- **Activity**
Retype only the lines from the top of the records to the line with "PASS:** If you", including that line but none of the pictures.

(Saved entries)

______________________________

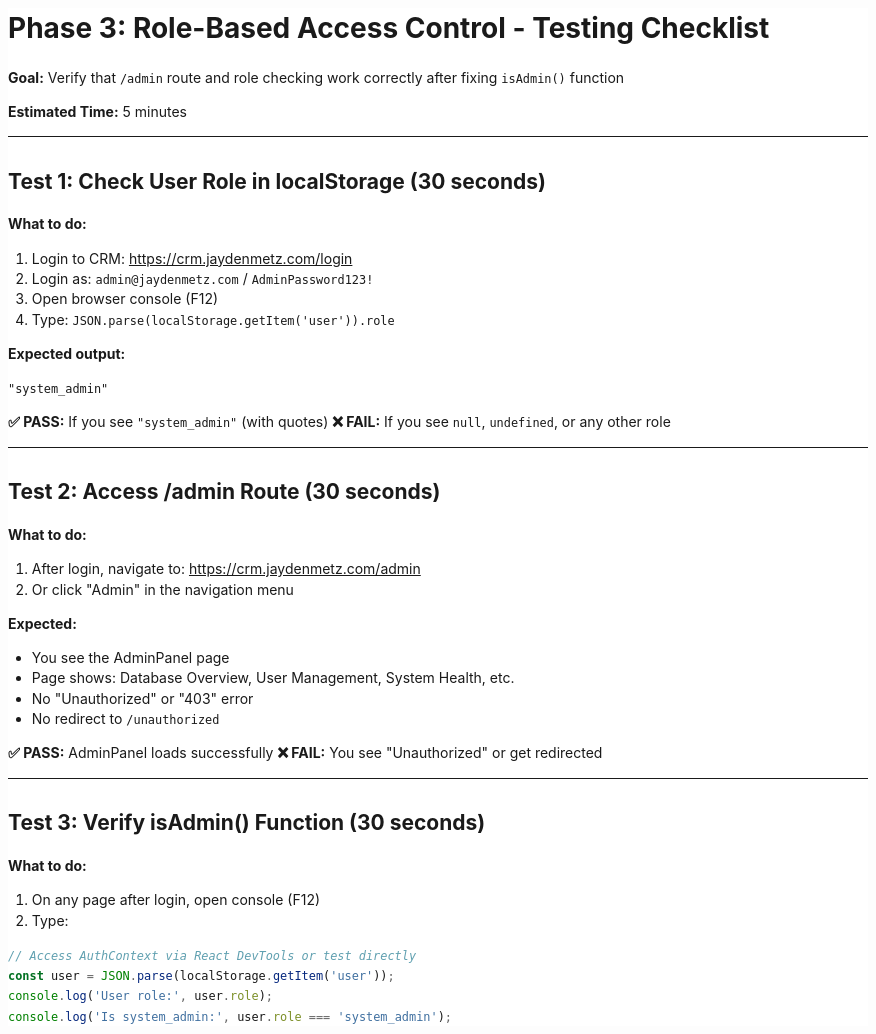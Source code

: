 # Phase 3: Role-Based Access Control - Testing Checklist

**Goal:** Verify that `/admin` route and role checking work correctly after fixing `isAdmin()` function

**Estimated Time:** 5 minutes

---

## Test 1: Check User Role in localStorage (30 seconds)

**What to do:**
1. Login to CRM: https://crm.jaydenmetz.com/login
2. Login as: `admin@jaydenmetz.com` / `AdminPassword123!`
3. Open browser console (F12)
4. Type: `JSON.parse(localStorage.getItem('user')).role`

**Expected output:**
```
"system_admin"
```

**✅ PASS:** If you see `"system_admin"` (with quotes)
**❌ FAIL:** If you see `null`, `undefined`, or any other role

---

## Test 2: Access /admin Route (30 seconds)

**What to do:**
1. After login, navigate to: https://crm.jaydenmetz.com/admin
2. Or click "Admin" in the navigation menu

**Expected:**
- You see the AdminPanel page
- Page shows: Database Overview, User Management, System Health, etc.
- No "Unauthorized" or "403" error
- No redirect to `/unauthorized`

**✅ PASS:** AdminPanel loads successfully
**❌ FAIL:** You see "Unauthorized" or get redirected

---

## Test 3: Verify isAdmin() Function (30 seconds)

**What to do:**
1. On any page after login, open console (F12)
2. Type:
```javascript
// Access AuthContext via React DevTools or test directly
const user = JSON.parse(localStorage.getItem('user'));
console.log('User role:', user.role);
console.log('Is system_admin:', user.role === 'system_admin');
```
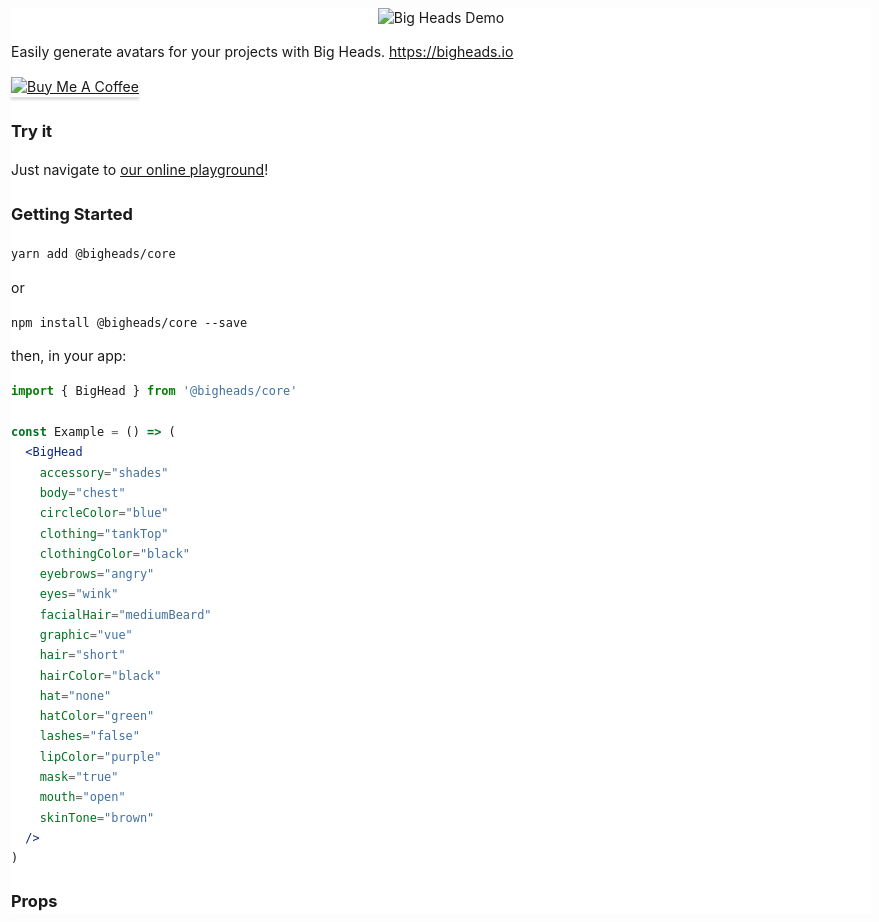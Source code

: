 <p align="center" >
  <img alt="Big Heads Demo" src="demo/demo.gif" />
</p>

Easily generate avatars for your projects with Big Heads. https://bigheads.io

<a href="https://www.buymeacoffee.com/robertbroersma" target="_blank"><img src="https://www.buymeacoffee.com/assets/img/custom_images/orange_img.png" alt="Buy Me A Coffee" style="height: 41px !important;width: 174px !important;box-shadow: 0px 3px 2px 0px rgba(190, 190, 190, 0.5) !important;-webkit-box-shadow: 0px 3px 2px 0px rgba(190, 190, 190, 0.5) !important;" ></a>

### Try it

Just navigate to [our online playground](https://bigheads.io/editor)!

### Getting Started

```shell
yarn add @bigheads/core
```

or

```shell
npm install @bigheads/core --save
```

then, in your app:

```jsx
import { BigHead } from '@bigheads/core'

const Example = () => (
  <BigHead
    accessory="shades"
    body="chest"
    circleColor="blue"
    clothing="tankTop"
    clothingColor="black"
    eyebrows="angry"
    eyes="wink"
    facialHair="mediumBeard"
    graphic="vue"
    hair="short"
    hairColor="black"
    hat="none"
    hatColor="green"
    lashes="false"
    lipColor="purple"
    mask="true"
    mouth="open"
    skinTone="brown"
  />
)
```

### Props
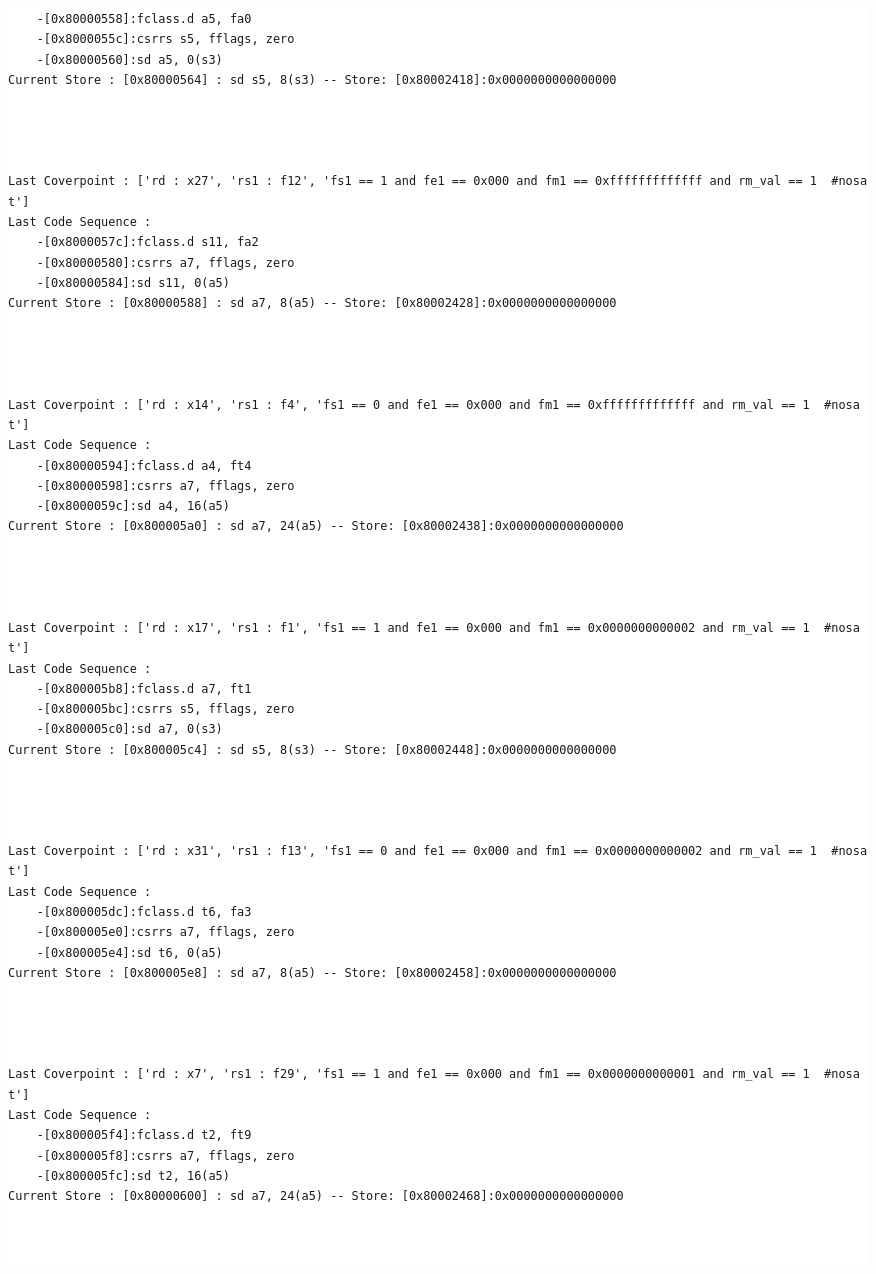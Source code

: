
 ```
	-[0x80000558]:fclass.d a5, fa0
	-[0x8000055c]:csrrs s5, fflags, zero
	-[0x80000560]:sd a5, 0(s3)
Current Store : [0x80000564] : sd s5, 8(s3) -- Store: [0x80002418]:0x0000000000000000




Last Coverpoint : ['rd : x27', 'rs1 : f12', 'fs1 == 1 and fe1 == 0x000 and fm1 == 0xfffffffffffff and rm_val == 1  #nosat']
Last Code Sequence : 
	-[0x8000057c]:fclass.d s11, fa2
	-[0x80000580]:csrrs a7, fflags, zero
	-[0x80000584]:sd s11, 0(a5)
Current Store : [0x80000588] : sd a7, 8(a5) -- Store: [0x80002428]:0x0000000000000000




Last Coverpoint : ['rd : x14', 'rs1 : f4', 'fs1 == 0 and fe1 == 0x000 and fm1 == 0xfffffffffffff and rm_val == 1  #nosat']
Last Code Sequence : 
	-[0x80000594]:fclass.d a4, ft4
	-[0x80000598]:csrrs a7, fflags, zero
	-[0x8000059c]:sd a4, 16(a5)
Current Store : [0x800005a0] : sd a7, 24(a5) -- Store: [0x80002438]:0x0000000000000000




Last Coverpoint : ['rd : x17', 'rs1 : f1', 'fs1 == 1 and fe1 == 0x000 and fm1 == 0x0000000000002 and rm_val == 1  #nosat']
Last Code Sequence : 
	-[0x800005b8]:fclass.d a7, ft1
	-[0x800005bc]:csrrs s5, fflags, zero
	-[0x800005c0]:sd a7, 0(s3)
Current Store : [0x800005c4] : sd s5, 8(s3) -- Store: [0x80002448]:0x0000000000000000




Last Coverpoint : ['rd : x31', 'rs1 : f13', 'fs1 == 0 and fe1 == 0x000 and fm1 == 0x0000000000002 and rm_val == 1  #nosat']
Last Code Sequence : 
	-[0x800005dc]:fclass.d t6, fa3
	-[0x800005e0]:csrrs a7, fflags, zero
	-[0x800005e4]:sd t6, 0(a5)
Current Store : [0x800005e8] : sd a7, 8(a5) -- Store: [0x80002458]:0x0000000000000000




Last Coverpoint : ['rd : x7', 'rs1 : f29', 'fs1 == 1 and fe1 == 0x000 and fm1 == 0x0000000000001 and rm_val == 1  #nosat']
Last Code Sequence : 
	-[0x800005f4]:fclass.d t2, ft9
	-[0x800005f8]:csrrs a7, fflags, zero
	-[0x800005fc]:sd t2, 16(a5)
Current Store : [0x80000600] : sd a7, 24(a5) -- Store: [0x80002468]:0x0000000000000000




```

______________________________

- **Solution to the problem**
Source code

: # Phase 3: Role-Based Access Control - Testing Checklist

**Goal:** Verify that `/admin` route and role checking work correctly after fixing `isAdmin()` function

**Estimated Time:** 5 minutes

---

## Test 1: Check User Role in localStorage (30 seconds)

**What to do:**
1. Login to CRM: https://crm.jaydenmetz.com/login
2. Login as: `admin@jaydenmetz.com` / `AdminPassword123!`
3. Open browser console (F12)
4. Type: `JSON.parse(localStorage.getItem('user')).role`

**Expected output:**
```
"system_admin"
```

**✅ PASS:** If you see `"system_admin"` (with quotes)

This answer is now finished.